A variable two-state model is similar to the two state treatment. The most significant difference is that the character of the denatured state changes with temperature, but in a second order manner rather than the first order manner of the three state model. In the case of fluorescence monitoring of staphylococcal nuclease thermal denaturation, the value of I_D is not affected by the character of the denatured state since tryptophan 140 is apparently fully solvent exposed in any denatured state. However, the possibility exists that residual helix exists in the denatured state, particularly at lower temperature. This helix would break down as the temperature increases, but in a non-cooperative fashion. How this would be reflected in the denaturation curve is hard to model since many assumptions about precisely how the helix breaks down have to be made. Qualitatively, however, Bolen's data [13, 14] show a rapid expansion in denatured state size at low denaturant concentrations followed by a much slower one at high denaturant concentrations. If a similar pattern holds for temperature, then one might expect for mutants which denature at lower temperatures a rapid, but non linear loss of CD signal due to denatured state changes to be overlaid upon a native state denaturation, leading to disagreement between CD and fluorescence curves. For mutants that denature at higher temperatures, the slower loss of any smaller amount of helix left would be blended into the normal linear loss of CD signal with temperature in I_D and there would not be any significant difference between fluorescence and CD determined T_m.

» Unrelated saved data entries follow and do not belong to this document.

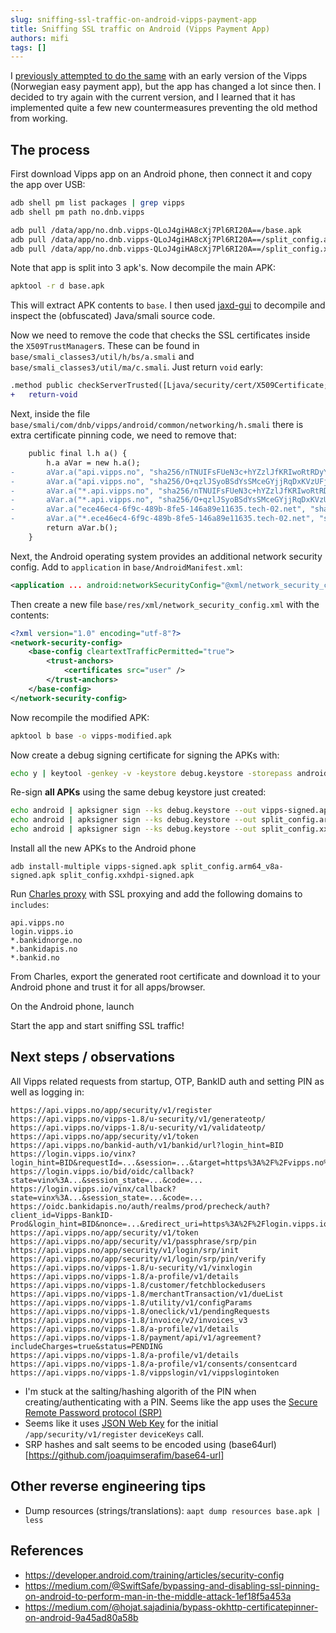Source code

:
 ```yaml
---
slug: sniffing-ssl-traffic-on-android-vipps-payment-app
title: Sniffing SSL traffic on Android (Vipps Payment App)
authors: mifi
tags: []
---
```


I [previously attempted to do the same](https://blog.mifi.no/2017/03/30/vipps-reverse-engineering/) with an early version of the Vipps (Norwegian easy payment app), but the app has changed a lot since then. I decided to try again with the current version, and I learned that it has implemented quite a few new countermeasures preventing the old method from working.

<!--truncate-->

## The process

First download Vipps app on an Android phone, then connect it and copy the app over USB:

```sh
adb shell pm list packages | grep vipps
adb shell pm path no.dnb.vipps

adb pull /data/app/no.dnb.vipps-QLoJ4giHA8cXj7Pl6RI20A==/base.apk
adb pull /data/app/no.dnb.vipps-QLoJ4giHA8cXj7Pl6RI20A==/split_config.arm64_v8a.apk
adb pull /data/app/no.dnb.vipps-QLoJ4giHA8cXj7Pl6RI20A==/split_config.xxhdpi.apk
```

Note that app is split into 3 apk's. Now decompile the main APK:

```bash
apktool -r d base.apk
```

This will extract APK contents to `base`. I then used [jaxd-gui](https://github.com/skylot/jadx) to decompile and inspect the (obfuscated) Java/smali source code.

Now we need to remove the code that checks the SSL certificates inside the `X509TrustManager`s. These can be found in `base/smali_classes3/util/h/bs/a.smali` and `base/smali_classes3/util/ma/c.smali`. Just return `void` early:

```diff
.method public checkServerTrusted([Ljava/security/cert/X509Certificate;Ljava/lang/String;)V
+   return-void
```

Next, inside the file `base/smali/com/dnb/vipps/android/common/networking/h.smali` there is extra certificate pinning code, we need to remove that:

```diff
    public final l.h a() {
        h.a aVar = new h.a();
-       aVar.a("api.vipps.no", "sha256/nTNUIFsFUeN3c+hYZzlJfKRIwoRtRDyY6sVGPEauJWY=");
-       aVar.a("api.vipps.no", "sha256/O+qzlJSyoBSdYsSMceGYjjRqDxKVzUFjX0ymP+AC0f0=");
-       aVar.a("*.api.vipps.no", "sha256/nTNUIFsFUeN3c+hYZzlJfKRIwoRtRDyY6sVGPEauJWY=");
-       aVar.a("*.api.vipps.no", "sha256/O+qzlJSyoBSdYsSMceGYjjRqDxKVzUFjX0ymP+AC0f0=");
-       aVar.a("ece46ec4-6f9c-489b-8fe5-146a89e11635.tech-02.net", "sha256/Fig44L8aGm+MmceSD17e15lV7pWlsDvgViYUSaj/mqM=");
-       aVar.a("*.ece46ec4-6f9c-489b-8fe5-146a89e11635.tech-02.net", "sha256/Fig44L8aGm+MmceSD17e15lV7pWlsDvgViYUSaj/mqM=");
        return aVar.b();
    }
```

Next, the Android operating system provides an additional network security config. Add to `application` in `base/AndroidManifest.xml`:

```xml
<application ... android:networkSecurityConfig="@xml/network_security_config">
```

Then create a new file `base/res/xml/network_security_config.xml` with the contents:

```xml
<?xml version="1.0" encoding="utf-8"?>
<network-security-config>
    <base-config cleartextTrafficPermitted="true">
        <trust-anchors>
            <certificates src="user" />
        </trust-anchors>
    </base-config>
</network-security-config>
```

Now recompile the modified APK:
```sh
apktool b base -o vipps-modified.apk
```

Now create a debug signing certificate for signing the APKs with:

```sh
echo y | keytool -genkey -v -keystore debug.keystore -storepass android -alias androiddebugkey -keypass android -keyalg RSA -keysize 2048 -validity 10000 -dname "cn=Mark Jones, ou=JavaSoft, o=Sun, c=US"
```

Re-sign **all APKs** using the same debug keystore just created:

```sh
echo android | apksigner sign --ks debug.keystore --out vipps-signed.apk vipps-modified.apk
echo android | apksigner sign --ks debug.keystore --out split_config.arm64_v8a-signed.apk split_config.arm64_v8a.apk
echo android | apksigner sign --ks debug.keystore --out split_config.xxhdpi-signed.apk split_config.xxhdpi.apk
```

Install all the new APKs to the Android phone
```
adb install-multiple vipps-signed.apk split_config.arm64_v8a-signed.apk split_config.xxhdpi-signed.apk
```

Run [Charles proxy](https://www.charlesproxy.com/) with SSL proxying and add the following domains to `includes`:

```
api.vipps.no
login.vipps.io
*.bankidnorge.no
*.bankidapis.no
*.bankid.no
```

From Charles, export the generated root certificate and download it to your Android phone and trust it for all apps/browser.

On the Android phone, launch

Start the app and start sniffing SSL traffic!

## Next steps / observations

All Vipps related requests from startup, OTP, BankID auth and setting PIN as well as logging in:

```
https://api.vipps.no/app/security/v1/register
https://api.vipps.no/vipps-1.8/u-security/v1/generateotp/
https://api.vipps.no/vipps-1.8/u-security/v1/validateotp/
https://api.vipps.no/app/security/v1/token
https://api.vipps.no/bankid-auth/v1/bankid/url?login_hint=BID
https://login.vipps.io/vinx?login_hint=BID&requestId=...&session=...&target=https%3A%2F%2Fvipps.no%2F
https://login.vipps.io/bid/oidc/callback?state=vinx%3A...&session_state=...&code=...
https://login.vipps.io/vinx/callback?state=vinx%3A...&session_state=...&code=...
https://oidc.bankidapis.no/auth/realms/prod/precheck/auth?client_id=Vipps-BankID-Prod&login_hint=BID&nonce=...&redirect_uri=https%3A%2F%2Flogin.vipps.io%2Fbid%2Foidc%2Fcallback&response_type=code&scope=openid+profile+nnin_altsub&state=vinx%3A...&ui_locales=en
https://api.vipps.no/app/security/v1/token
https://api.vipps.no/app/security/v1/passphrase/srp/pin
https://api.vipps.no/app/security/v1/login/srp/init
https://api.vipps.no/app/security/v1/login/srp/pin/verify
https://api.vipps.no/vipps-1.8/u-security/v1/vinxlogin
https://api.vipps.no/vipps-1.8/a-profile/v1/details
https://api.vipps.no/vipps-1.8/customer/fetchblockedusers
https://api.vipps.no/vipps-1.8/merchantTransaction/v1/dueList
https://api.vipps.no/vipps-1.8/utility/v1/configParams
https://api.vipps.no/vipps-1.8/oneclick/v1/pendingRequests
https://api.vipps.no/vipps-1.8/invoice/v2/invoices_v3
https://api.vipps.no/vipps-1.8/a-profile/v1/details
https://api.vipps.no/vipps-1.8/payment/api/v1/agreement?includeCharges=true&status=PENDING
https://api.vipps.no/vipps-1.8/a-profile/v1/details
https://api.vipps.no/vipps-1.8/a-profile/v1/consents/consentcard
https://api.vipps.no/vipps-1.8/vippslogin/v1/vippslogintoken
```

- I'm stuck at the salting/hashing algorith of the PIN when creating/authenticating with a PIN. Seems like the app uses the [Secure Remote Password protocol (SRP)](https://en.wikipedia.org/wiki/Secure_Remote_Password_protocol)
- Seems like it uses [JSON Web Key](https://auth0.com/docs/tokens/json-web-tokens/json-web-key-sets) for the initial `/app/security/v1/register` `deviceKeys`  call.
- SRP hashes and salt seems to be encoded using (base64url)[https://github.com/joaquimserafim/base64-url]

## Other reverse engineering tips

- Dump resources (strings/translations): `aapt dump resources base.apk | less`

## References

- https://developer.android.com/training/articles/security-config
- https://medium.com/@SwiftSafe/bypassing-and-disabling-ssl-pinning-on-android-to-perform-man-in-the-middle-attack-1ef18f5a453a
- https://medium.com/@hojat.sajadinia/bypass-okhttp-certificatepinner-on-android-9a45ad80a58b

On the other hand, the three state denaturation can be well modeled. Suppose the CD signal is different for each of the native, D₁ and D₂ states. While I_N and I_D2 are easily measured from the native and denatured baselines, I_D1 is much harder to determine. The value of K₁ is also unknown and therefore a solution of equation 11 to determine K_T is not possible. Alternatively, if either K₁ or I_D1 is known, then the other could be determined using the K_T values as determined by fluorescence, but we, unfortunately, do not know either. Nevertheless, we can use this relationship to estimate important parameters of any possible three state denaturation. Rearranging equation 9 in a different way we find that the intensity of any spectral probe can be described as follows.

$$\mathrm{I}=\frac{{\mathrm{I}}_{\mathrm{N}}+{\mathrm{I}}_{{\mathrm{D}}_2}{\mathrm{K}}_{\mathrm{T}}+({\mathrm{I}}_{{\mathrm{D}}_1}-{\mathrm{I}}_{{\mathrm{D}}_2}){\mathrm{K}}_1}{(1+{\mathrm{K}}_{\mathrm{T}})}$$ 12)

If one compares CD and fluorescence data, examination of equation 12 shows that the key term in the disagreement between the two techniques is the value of K₁/(1 + K_T), if one assumes there is a significant difference in the values of I_D1 and I_D2 in the CD. Such an assumption seems reasonable if the physical model for the first denaturation step is just the loss of the C-terminal helix. The second transition would be the breakdown of the beta barrel and the long and short helix it contains. We estimate that in this case the loss of helical intensity would be roughly equal in each transition. It may be more realistic to assume that much more helical intensity is lost in the first transition than the second, a point we shall return to later. For now though, the question is whether K₁/(1 + K_T) is of appropriate value to be detectable. The larger K₁ and/or the smaller K_T, the larger the difference in the intensity. However, recall from equation 5 that K_T is equal to K₁(1 + K₂). Further, K₁ and K₂ must both generally trend upwards or down together as the temperature is raised or lowered. In other words, it is a difficult condition to fulfill that K₁ is large and K_T small.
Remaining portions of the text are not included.